India has accused Pakistan of killing five soldiers and injuring another in an attack along the disputed Kashmir border. The attack could set back efforts by the two rival countries to resume a stalled peace dialogue.
Indian army officials said Tuesday Pakistani soldiers entered the Indian side of the Kashmir border and ambushed a military post around midnight. They called it a “gross violation” of a 2003 ceasefire.
The Pakistani army denied involvement and dismissed the Indian allegations as baseless.
In New Delhi, Indian Defense Minister A.K. Antony told parliament that about 20 heavily armed men wearing Pakistani army uniforms launched the attack.
“We strongly condemn this unprovoked incident," Antony said. "Government of India has lodged strong protest with government of Pakistan through diplomatic channels. I assure the house that our army is fully ready to take all necessary steps.”
The defense minister said ceasefire violations along the Kashmir border had increased 80 percent this year.

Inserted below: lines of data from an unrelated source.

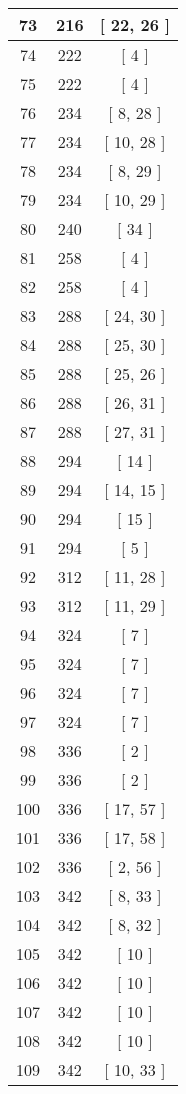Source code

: \begin{center}
\begin{longtable}[H]{|| c c c ||}
\hline
73 & 216 & [ 22, 26 ] \\ 
\hline
74 & 222 & [ 4 ] \\ 
\hline
75 & 222 & [ 4 ] \\ 
\hline
76 & 234 & [ 8, 28 ] \\ 
\hline
77 & 234 & [ 10, 28 ] \\ 
\hline
78 & 234 & [ 8, 29 ] \\ 
\hline
79 & 234 & [ 10, 29 ] \\ 
\hline
80 & 240 & [ 34 ] \\ 
\hline
81 & 258 & [ 4 ] \\ 
\hline
82 & 258 & [ 4 ] \\ 
\hline
83 & 288 & [ 24, 30 ] \\ 
\hline
84 & 288 & [ 25, 30 ] \\ 
\hline
85 & 288 & [ 25, 26 ] \\ 
\hline
86 & 288 & [ 26, 31 ] \\ 
\hline
87 & 288 & [ 27, 31 ] \\ 
\hline
88 & 294 & [ 14 ] \\ 
\hline
89 & 294 & [ 14, 15 ] \\ 
\hline
90 & 294 & [ 15 ] \\ 
\hline
91 & 294 & [ 5 ] \\ 
\hline
92 & 312 & [ 11, 28 ] \\ 
\hline
93 & 312 & [ 11, 29 ] \\ 
\hline
94 & 324 & [ 7 ] \\ 
\hline
95 & 324 & [ 7 ] \\ 
\hline
96 & 324 & [ 7 ] \\ 
\hline
97 & 324 & [ 7 ] \\ 
\hline
98 & 336 & [ 2 ] \\ 
\hline
99 & 336 & [ 2 ] \\ 
\hline
100 & 336 & [ 17, 57 ] \\ 
\hline
101 & 336 & [ 17, 58 ] \\ 
\hline
102 & 336 & [ 2, 56 ] \\ 
\hline
103 & 342 & [ 8, 33 ] \\ 
\hline
104 & 342 & [ 8, 32 ] \\ 
\hline
105 & 342 & [ 10 ] \\ 
\hline
106 & 342 & [ 10 ] \\ 
\hline
107 & 342 & [ 10 ] \\ 
\hline
108 & 342 & [ 10 ] \\ 
\hline
109 & 342 & [ 10, 33 ] \\ 

\end{longtable}
\end{center}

Other officials suggested that the incident could adversely impact efforts to improve ties between the two rival nations. Junior Home Minister R.P.N. Singh called the killings of the soldiers an extremely “unfortunate incident.”

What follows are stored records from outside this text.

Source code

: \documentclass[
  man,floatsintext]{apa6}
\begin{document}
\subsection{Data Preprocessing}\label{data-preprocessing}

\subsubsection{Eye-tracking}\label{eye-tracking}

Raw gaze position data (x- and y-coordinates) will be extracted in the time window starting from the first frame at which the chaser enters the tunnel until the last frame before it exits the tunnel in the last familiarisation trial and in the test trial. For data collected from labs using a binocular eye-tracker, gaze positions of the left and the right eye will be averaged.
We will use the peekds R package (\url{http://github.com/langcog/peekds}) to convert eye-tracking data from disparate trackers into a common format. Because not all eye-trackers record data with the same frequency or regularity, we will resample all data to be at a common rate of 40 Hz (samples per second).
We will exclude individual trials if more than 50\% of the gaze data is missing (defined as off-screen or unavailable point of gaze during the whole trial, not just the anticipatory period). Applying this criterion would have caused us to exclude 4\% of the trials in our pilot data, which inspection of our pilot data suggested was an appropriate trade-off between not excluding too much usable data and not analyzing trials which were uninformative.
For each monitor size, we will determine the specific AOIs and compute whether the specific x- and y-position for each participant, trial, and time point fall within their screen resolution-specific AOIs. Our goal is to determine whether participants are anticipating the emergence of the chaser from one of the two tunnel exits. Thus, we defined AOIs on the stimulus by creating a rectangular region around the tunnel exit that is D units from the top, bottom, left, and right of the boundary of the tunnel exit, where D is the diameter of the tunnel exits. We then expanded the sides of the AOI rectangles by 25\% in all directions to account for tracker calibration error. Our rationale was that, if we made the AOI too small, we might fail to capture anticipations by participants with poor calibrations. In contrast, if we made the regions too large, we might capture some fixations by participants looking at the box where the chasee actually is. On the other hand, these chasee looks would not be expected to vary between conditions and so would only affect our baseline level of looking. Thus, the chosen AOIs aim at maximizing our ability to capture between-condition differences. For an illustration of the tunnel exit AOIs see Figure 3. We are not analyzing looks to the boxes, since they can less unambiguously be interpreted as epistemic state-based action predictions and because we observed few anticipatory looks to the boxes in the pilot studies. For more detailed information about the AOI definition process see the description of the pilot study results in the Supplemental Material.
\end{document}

“If Pakistan wants to have better relations with India, I think this is not the way we are going to have better relations,” Singh said.
The deaths of the Indian soldiers created an uproar in parliament, with opposition lawmakers questioning Pakistan’s commitment to peace.

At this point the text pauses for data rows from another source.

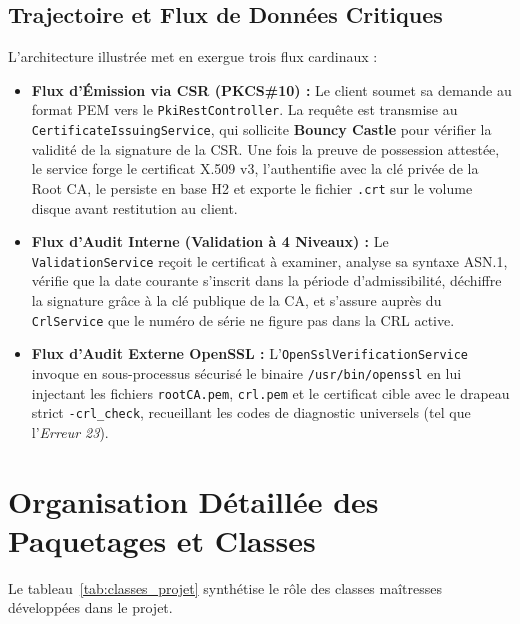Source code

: \documentclass[12pt,a4paper]{report}
\begin{document}
\subsection{Trajectoire et Flux de Données Critiques}
L'architecture illustrée met en exergue trois flux cardinaux :
\begin{itemize}
    \item \textbf{Flux d'Émission via CSR (PKCS\#10) :} Le client soumet sa demande au format PEM vers le \texttt{PkiRestController}. La requête est transmise au \texttt{CertificateIssuingService}, qui sollicite \textbf{Bouncy Castle} pour vérifier la validité de la signature de la CSR. Une fois la preuve de possession attestée, le service forge le certificat X.509 v3, l'authentifie avec la clé privée de la Root CA, le persiste en base H2 et exporte le fichier \texttt{.crt} sur le volume disque avant restitution au client.
    \item \textbf{Flux d'Audit Interne (Validation à 4 Niveaux) :} Le \texttt{ValidationService} reçoit le certificat à examiner, analyse sa syntaxe ASN.1, vérifie que la date courante s'inscrit dans la période d'admissibilité, déchiffre la signature grâce à la clé publique de la CA, et s'assure auprès du \texttt{CrlService} que le numéro de série ne figure pas dans la CRL active.
    \item \textbf{Flux d'Audit Externe OpenSSL :} L'\texttt{OpenSslVerificationService} invoque en sous-processus sécurisé le binaire \texttt{/usr/bin/openssl} en lui injectant les fichiers \texttt{rootCA.pem}, \texttt{crl.pem} et le certificat cible avec le drapeau strict \texttt{-crl\_check}, recueillant les codes de diagnostic universels (tel que l'\textit{Erreur 23}).
\end{itemize}

\section{Organisation Détaillée des Paquetages et Classes}
Le tableau~\ref{tab:classes_projet} synthétise le rôle des classes maîtresses développées dans le projet.
\end{document}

The incident comes just as the two countries were planning to restart peace talks that India had called off in January following deadly cross border clashes that claimed the lives of both Indian and Pakistani soldiers.
The proposed dialogue was seen as part of a commitment by the new Pakistani government to build friendly ties with India. Earlier this month, Pakistani Prime Minister Nawaz Sharif sent his representative, Shaharyar Khan, to meet his Indian counterpart in New Delhi.
There also has been talk of the two leaders meeting in September on the sidelines of the United Nations General Assembly.
But in New Delhi, there are concerns that the latest cross border clash -- like the January incident -- could spoil chances for building peace. In a message on the internet social network Twitter, Kashmir’s chief minister, Omar Abdullah, said such violent incidents may call the recent Pakistan peace overtures into question.
A truce along the so-called line of control that divides Kashmir between the South Asian rivals has been holding for nearly a decade, but it has become more volatile this year.